About this exercise.
For this listing, the lines between the one holding "This also needs" and the one holding "MIT + file LICENSE", inclusive, must be set down exactly.

Available data.

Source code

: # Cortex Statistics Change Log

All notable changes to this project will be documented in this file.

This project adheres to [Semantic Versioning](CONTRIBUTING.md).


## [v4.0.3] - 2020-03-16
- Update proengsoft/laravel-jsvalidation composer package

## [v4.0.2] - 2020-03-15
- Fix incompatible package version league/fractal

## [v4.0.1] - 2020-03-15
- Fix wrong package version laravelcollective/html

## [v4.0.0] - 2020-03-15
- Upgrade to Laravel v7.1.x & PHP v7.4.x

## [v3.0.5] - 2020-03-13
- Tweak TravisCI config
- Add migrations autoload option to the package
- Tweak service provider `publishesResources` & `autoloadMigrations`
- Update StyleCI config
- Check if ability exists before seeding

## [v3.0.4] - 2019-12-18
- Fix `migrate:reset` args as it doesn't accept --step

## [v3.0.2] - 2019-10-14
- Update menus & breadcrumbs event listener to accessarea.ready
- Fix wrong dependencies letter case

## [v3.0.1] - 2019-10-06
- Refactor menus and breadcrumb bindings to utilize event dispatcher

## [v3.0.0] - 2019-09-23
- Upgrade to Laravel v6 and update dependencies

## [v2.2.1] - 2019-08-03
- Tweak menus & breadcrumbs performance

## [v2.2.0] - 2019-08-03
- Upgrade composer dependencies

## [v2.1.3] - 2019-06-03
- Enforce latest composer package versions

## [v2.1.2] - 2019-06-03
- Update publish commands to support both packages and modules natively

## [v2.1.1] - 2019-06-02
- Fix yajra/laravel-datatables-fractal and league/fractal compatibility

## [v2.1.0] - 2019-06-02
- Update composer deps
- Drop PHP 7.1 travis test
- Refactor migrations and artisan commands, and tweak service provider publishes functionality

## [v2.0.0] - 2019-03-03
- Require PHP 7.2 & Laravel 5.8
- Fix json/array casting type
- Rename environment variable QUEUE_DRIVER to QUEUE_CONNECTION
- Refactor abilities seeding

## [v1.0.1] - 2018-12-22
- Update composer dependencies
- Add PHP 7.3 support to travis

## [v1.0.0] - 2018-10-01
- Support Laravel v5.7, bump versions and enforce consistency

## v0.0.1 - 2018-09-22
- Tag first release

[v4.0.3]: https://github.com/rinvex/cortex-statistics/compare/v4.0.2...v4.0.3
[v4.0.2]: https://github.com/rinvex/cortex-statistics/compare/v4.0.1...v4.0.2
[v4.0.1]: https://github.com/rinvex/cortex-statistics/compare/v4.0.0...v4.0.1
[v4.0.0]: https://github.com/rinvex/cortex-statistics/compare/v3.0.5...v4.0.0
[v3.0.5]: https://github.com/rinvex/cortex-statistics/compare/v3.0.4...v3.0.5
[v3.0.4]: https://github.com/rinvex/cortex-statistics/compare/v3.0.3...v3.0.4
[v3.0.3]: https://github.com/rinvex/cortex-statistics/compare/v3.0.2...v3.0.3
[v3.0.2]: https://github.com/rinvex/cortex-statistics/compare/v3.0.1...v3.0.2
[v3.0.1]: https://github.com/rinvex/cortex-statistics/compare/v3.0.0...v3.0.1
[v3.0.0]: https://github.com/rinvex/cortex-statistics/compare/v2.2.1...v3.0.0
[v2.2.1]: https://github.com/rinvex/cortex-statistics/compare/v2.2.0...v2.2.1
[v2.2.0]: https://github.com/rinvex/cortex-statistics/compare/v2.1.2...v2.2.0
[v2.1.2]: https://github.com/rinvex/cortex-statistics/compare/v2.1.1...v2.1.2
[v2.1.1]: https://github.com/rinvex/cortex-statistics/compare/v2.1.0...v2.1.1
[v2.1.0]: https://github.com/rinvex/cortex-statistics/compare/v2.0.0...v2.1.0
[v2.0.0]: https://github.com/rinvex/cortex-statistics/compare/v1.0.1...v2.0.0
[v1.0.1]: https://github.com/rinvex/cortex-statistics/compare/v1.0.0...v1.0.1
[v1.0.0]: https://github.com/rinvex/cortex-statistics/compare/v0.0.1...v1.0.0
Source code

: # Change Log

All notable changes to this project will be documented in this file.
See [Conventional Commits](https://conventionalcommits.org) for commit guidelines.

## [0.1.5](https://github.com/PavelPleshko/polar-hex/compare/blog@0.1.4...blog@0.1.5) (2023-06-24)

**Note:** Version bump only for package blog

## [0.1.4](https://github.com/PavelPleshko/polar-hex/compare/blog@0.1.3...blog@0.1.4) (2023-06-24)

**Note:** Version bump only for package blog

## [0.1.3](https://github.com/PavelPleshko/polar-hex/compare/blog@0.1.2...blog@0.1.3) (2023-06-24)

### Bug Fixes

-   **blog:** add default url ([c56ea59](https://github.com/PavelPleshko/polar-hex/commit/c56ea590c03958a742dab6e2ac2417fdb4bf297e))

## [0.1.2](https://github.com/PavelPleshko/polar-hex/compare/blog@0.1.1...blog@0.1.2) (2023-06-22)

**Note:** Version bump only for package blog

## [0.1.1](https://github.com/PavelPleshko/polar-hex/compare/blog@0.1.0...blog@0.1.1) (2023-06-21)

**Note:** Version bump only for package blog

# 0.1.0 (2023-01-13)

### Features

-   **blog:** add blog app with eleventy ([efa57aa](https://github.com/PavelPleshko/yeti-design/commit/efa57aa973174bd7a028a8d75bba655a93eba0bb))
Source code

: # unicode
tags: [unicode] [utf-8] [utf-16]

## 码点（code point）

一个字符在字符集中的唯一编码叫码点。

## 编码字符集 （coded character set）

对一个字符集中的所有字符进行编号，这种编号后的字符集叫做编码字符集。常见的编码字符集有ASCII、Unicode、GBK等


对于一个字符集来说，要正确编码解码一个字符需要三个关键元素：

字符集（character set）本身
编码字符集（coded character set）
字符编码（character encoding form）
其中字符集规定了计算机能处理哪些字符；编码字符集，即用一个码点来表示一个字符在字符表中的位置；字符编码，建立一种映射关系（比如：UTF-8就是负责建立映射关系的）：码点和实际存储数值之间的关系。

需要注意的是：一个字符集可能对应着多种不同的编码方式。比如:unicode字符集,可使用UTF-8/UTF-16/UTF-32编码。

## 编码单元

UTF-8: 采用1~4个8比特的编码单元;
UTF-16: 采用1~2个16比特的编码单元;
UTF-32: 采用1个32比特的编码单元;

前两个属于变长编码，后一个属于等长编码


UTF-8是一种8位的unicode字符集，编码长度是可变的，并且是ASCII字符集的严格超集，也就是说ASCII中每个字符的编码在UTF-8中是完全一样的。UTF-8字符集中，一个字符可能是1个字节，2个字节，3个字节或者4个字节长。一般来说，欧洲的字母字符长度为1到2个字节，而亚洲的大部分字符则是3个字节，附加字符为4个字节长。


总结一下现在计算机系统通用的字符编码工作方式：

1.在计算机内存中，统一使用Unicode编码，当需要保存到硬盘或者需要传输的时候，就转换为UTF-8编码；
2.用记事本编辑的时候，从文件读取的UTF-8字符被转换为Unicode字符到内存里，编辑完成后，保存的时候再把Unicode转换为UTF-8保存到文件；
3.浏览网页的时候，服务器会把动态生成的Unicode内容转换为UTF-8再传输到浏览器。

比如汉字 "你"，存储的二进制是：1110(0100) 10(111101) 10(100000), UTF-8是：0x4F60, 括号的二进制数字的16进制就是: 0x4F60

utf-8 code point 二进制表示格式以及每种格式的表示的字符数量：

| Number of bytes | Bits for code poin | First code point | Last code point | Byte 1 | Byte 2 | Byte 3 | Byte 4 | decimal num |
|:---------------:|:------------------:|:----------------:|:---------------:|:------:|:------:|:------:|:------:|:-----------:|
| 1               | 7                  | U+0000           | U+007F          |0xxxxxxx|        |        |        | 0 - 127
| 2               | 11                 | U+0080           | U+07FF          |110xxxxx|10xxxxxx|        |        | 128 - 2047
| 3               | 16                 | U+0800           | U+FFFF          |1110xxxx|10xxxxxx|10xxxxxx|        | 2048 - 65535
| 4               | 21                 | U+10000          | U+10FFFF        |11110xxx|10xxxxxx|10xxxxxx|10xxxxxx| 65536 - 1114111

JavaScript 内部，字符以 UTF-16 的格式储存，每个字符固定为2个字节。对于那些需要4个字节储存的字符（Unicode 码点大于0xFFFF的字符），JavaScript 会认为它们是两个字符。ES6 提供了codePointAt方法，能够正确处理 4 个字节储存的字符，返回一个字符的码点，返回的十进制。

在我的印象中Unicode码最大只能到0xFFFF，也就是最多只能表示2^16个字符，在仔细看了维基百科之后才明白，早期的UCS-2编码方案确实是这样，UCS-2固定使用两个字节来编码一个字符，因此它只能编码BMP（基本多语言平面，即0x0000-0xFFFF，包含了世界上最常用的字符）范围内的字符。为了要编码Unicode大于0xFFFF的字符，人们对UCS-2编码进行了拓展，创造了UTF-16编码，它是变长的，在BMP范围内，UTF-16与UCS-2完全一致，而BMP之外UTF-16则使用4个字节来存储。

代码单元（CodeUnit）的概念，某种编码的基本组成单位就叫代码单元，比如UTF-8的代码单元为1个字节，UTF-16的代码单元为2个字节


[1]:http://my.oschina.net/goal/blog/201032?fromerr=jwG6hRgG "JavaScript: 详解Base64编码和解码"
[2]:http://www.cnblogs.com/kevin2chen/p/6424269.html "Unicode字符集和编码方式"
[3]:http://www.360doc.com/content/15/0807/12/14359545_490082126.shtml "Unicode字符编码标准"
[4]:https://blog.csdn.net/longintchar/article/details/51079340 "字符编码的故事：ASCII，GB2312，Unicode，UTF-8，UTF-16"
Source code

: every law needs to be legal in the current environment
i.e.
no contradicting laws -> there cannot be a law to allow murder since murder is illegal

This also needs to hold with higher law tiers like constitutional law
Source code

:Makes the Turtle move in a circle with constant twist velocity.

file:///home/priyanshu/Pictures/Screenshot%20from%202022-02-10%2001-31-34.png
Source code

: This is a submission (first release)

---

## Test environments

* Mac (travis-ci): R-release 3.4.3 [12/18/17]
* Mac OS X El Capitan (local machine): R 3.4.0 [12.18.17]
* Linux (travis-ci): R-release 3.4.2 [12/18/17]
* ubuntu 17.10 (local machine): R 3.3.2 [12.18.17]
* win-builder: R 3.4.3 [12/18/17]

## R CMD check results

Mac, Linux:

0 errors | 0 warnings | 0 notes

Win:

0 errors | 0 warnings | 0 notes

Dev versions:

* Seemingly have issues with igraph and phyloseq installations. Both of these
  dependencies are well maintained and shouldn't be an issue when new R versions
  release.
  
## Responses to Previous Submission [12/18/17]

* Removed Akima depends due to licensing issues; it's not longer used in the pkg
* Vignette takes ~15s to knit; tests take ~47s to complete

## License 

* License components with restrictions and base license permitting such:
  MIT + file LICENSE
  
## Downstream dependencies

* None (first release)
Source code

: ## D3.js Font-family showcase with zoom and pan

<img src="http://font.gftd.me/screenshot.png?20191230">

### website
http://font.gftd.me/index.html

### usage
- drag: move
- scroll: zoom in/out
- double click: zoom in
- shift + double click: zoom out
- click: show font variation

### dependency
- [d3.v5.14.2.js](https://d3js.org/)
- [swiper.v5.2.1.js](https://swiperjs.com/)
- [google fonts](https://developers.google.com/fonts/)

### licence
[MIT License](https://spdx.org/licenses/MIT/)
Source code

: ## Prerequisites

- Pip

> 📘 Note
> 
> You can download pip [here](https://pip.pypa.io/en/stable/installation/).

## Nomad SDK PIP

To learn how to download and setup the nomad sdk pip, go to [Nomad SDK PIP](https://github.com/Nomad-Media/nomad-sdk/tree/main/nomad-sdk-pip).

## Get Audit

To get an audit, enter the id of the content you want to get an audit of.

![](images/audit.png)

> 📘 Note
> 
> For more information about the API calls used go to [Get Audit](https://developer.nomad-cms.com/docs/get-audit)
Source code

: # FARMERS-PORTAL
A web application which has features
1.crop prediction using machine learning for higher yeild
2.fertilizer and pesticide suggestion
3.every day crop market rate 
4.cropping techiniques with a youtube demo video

Completed exercise.
This also needs to hold with higher law tiers like constitutional law
Source code

:Makes the Turtle move in a circle with constant twist velocity.

file:///home/priyanshu/Pictures/Screenshot%20from%202022-02-10%2001-31-34.png
Source code

: This is a submission (first release)

---

## Test environments

* Mac (travis-ci): R-release 3.4.3 [12/18/17]
* Mac OS X El Capitan (local machine): R 3.4.0 [12.18.17]
* Linux (travis-ci): R-release 3.4.2 [12/18/17]
* ubuntu 17.10 (local machine): R 3.3.2 [12.18.17]
* win-builder: R 3.4.3 [12/18/17]

## R CMD check results

Mac, Linux:

0 errors | 0 warnings | 0 notes

Win:

0 errors | 0 warnings | 0 notes

Dev versions:

* Seemingly have issues with igraph and phyloseq installations. Both of these
  dependencies are well maintained and shouldn't be an issue when new R versions
  release.
  
## Responses to Previous Submission [12/18/17]

* Removed Akima depends due to licensing issues; it's not longer used in the pkg
* Vignette takes ~15s to knit; tests take ~47s to complete

## License 

* License components with restrictions and base license permitting such:
  MIT + file LICENSE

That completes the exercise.